Recently he has moved into a beautiful new showroom, and today he is: the largest Blünther dealer in the world; the largest Estonia dealer in the world; the largest Steingraeber in the world; and the largest Bösendorfer in the U.S. “We do good business with the higher end, and not much with the lower end. My heart lies with the quality pianos,” says Bukai.
His approach to selling is based on challenging assumptions. Steinway has long been thought of as the “holy grail” of high-end instruments. “The piano industry’s higher end is dominated by Steinway, partly for historical reasons, and of course they are good pianos backed by good marketing,” he says. “It’s a nice combination.” WWII helped Steinway’s dominance, and Bukai offers a quick history lesson: The war decimated european piano makers. After the war, while those companies were beginning to put their factories back together, Steinway wisely came in and donated hundreds of pianos to concert halls all over Europe.
“In the 1920′s the biggest piano makers were Bechstein and Bluthner, Steinway was maybe fourth and it took 20 years to rebuild the German factories.”
Bukai’s success is partly based on a simple principle which is giving the customer a lot of choices. “I review all the options and take the time to explain the difference among the our selection of products.”
This is where being a technician comes into play. “Unfortunately, people are either musicians who don’t understand the technical aspects, or technicians who don’t understand the musical aspects. I happen to understand both. And I am able to explain the differences.”
An accomplished pianist, he is sure to perform for his prospective customer, too, which allows him to show the differences between pianos. Also, “people stay longer.” Also he’s quick to debunk that it’s “just” rich people who buy high-end pianos. Perhaps blaming the “victim,” he maintains that if you show someone an $8,000 black piano and an $80,000 black piano, they will buy the $8,000 one every time.
In May 2009 Bukai opened a new showroom with a music school. He did it by paying upfront for the building, so it’s his, cutting leasing costs. He is still “the technician” and works on all his pianos, himself. The building houses 60 high-end grand pianos. Here’s a kicker: to tickle any of these ivories you have to make an appointment. That’s right, you just can’t walk into his showroom.

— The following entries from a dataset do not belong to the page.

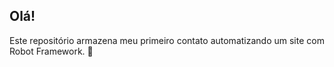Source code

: ## Olá! 

Este repositório armazena meu primeiro contato automatizando um site com Robot Framework. 🤖 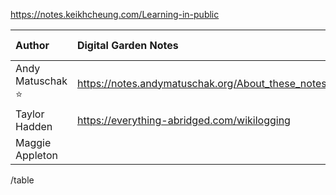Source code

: 

https://notes.keikhcheung.com/Learning-in-public



| Author            | Digital Garden Notes                              | Built with   | Twitter 🐦      |
|:----------------- |:------------------------------------------------- |:------------ |:--------------- |
| Andy Matuschak ⭐ | https://notes.andymatuschak.org/About_these_notes | Custom build | @andy_matuschak |
| Taylor Hadden     | https://everything-abridged.com/wikilogging       | Custom build | @Cptn_ChillPill |
| Maggie Appleton   |                                                   |              |                 |


/table

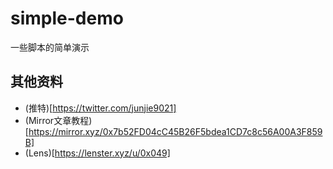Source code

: # simple-demo
一些脚本的简单演示

## 其他资料
- (推特)[https://twitter.com/junjie9021]
- (Mirror文章教程)[https://mirror.xyz/0x7b52FD04cC45B26F5bdea1CD7c8c56A00A3F859B]
- (Lens)[https://lenster.xyz/u/0x049]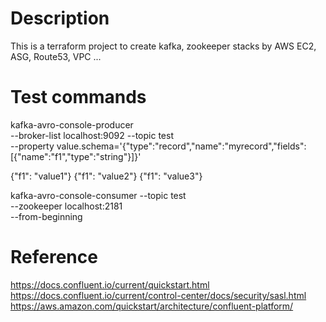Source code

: # Description

This is a terraform project to create kafka, zookeeper stacks by AWS EC2, ASG, Route53, VPC ...

# Test commands

kafka-avro-console-producer \
         --broker-list localhost:9092 --topic test \
         --property value.schema='{"type":"record","name":"myrecord","fields":[{"name":"f1","type":"string"}]}'

{"f1": "value1"}
{"f1": "value2"}
{"f1": "value3"}


kafka-avro-console-consumer --topic test \
         --zookeeper localhost:2181 \
         --from-beginning
         

# Reference
https://docs.confluent.io/current/quickstart.html
https://docs.confluent.io/current/control-center/docs/security/sasl.html
https://aws.amazon.com/quickstart/architecture/confluent-platform/

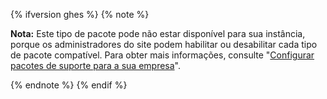 {% ifversion ghes %}
{% note %}

**Nota:** Este tipo de pacote pode não estar disponível para sua instância, porque os administradores do site podem habilitar ou desabilitar cada tipo de pacote compatível. Para obter mais informações, consulte "[Configurar pacotes de suporte para a sua empresa](/enterprise/admin/packages/configuring-packages-support-for-your-enterprise)".

{% endnote %}
{% endif %}
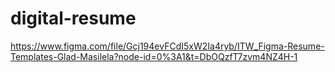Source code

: # digital-resume
https://www.figma.com/file/Gcj194evFCdI5xW2Ia4ryb/ITW_Figma-Resume-Templates-Glad-Masilela?node-id=0%3A1&t=DbOQzfT7zvm4NZ4H-1

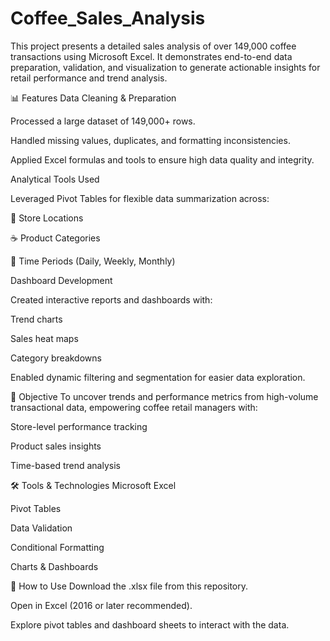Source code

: # Coffee_Sales_Analysis


This project presents a detailed sales analysis of over 149,000 coffee transactions using Microsoft Excel. It demonstrates end-to-end data preparation, validation, and visualization to generate actionable insights for retail performance and trend analysis.

📊 Features
Data Cleaning & Preparation

Processed a large dataset of 149,000+ rows.

Handled missing values, duplicates, and formatting inconsistencies.

Applied Excel formulas and tools to ensure high data quality and integrity.

Analytical Tools Used

Leveraged Pivot Tables for flexible data summarization across:

📍 Store Locations

☕ Product Categories

📆 Time Periods (Daily, Weekly, Monthly)

Dashboard Development

Created interactive reports and dashboards with:

Trend charts

Sales heat maps

Category breakdowns

Enabled dynamic filtering and segmentation for easier data exploration.

📌 Objective
To uncover trends and performance metrics from high-volume transactional data, empowering coffee retail managers with:

Store-level performance tracking

Product sales insights

Time-based trend analysis

🛠 Tools & Technologies
Microsoft Excel

Pivot Tables

Data Validation

Conditional Formatting

Charts & Dashboards

🚀 How to Use
Download the .xlsx file from this repository.

Open in Excel (2016 or later recommended).

Explore pivot tables and dashboard sheets to interact with the data.
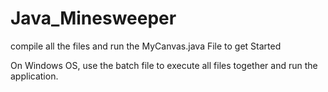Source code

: # Java_Minesweeper

compile all the files and run the MyCanvas.java File to get Started

On Windows OS, use the batch file to execute all files together and run the application.
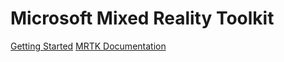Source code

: # Microsoft Mixed Reality Toolkit

[Getting Started](https://docs.microsoft.com/windows/mixed-reality/develop/unity/mrtk-getting-started)
[MRTK Documentation](https://aka.ms/mrtk3)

“It’s a crazy setup. It’s different. Can everybody do this? I don’t think so. But this is the way it works for me.”
Evans Music City
Steve Locke is GM of an MI operation that isn’t afraid to sell a wide variety of keyboards including Korg, Kurzweil, Yamaha, and Roland. The operation was founded in 1947, and specializes in electronic and live recording, keyboards, guitars, and drums.
Locke started working at Evans Music City in 1977 and was named by Korg as being someone on top of his game. Locke is modest about his success: “We’ve been around such a long, long time, and have such a large footprint, that if anyone in the music making or ministry music segment needs anything, they come to us.” “There’s not too many people who do what we do out here.”
And obviously not as well – at least as far as serving such a diverse population, something Locke understands. He says that the diversity of music, from music for worship to music for dance, from formal to jazz, all needs to be served. There’s a keyboard for each. “A keyboard does whatever the artist wants it to do. You just have to listen [to the customer] and provide the right [tool].” The Korg M1 is one model that is doing particularly well for him.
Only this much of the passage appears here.